Records excerpted from a collection:

____

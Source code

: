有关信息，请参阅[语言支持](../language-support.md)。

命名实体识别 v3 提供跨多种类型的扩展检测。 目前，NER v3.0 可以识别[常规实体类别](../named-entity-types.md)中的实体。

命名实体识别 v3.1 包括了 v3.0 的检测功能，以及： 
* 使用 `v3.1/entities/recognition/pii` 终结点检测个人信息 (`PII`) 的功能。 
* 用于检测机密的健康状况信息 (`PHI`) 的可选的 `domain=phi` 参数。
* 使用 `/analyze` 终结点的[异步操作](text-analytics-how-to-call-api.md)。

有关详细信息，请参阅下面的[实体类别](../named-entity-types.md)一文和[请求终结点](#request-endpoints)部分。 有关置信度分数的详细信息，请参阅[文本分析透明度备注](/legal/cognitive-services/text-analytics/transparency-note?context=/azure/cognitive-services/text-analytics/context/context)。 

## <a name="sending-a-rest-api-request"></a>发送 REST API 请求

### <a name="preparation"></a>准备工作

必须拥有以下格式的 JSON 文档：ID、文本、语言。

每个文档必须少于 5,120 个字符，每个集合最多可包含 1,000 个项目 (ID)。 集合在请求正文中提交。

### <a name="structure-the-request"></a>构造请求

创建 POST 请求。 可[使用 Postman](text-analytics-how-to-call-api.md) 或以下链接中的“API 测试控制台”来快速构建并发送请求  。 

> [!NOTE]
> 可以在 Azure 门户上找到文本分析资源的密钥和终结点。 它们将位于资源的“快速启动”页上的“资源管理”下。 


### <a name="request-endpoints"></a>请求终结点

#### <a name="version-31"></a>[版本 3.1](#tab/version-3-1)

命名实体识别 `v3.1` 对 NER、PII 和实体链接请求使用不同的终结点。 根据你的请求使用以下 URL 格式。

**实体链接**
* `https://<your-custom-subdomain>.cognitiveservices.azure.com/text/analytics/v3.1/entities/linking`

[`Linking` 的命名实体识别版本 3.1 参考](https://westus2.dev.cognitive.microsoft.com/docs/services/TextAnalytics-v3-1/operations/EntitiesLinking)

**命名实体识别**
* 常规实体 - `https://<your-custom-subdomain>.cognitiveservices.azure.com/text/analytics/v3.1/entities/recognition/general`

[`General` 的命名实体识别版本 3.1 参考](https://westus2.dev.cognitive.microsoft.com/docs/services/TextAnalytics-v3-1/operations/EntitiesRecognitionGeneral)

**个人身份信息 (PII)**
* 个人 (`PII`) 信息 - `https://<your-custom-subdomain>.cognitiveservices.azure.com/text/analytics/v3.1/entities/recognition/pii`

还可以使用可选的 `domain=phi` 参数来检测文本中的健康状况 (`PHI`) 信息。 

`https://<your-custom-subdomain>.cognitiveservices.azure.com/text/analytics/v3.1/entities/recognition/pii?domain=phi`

____

WORK REQUIRED: If a line of the records above contains the word "custom", count it; give only the total.

RESPONSE BOX: 4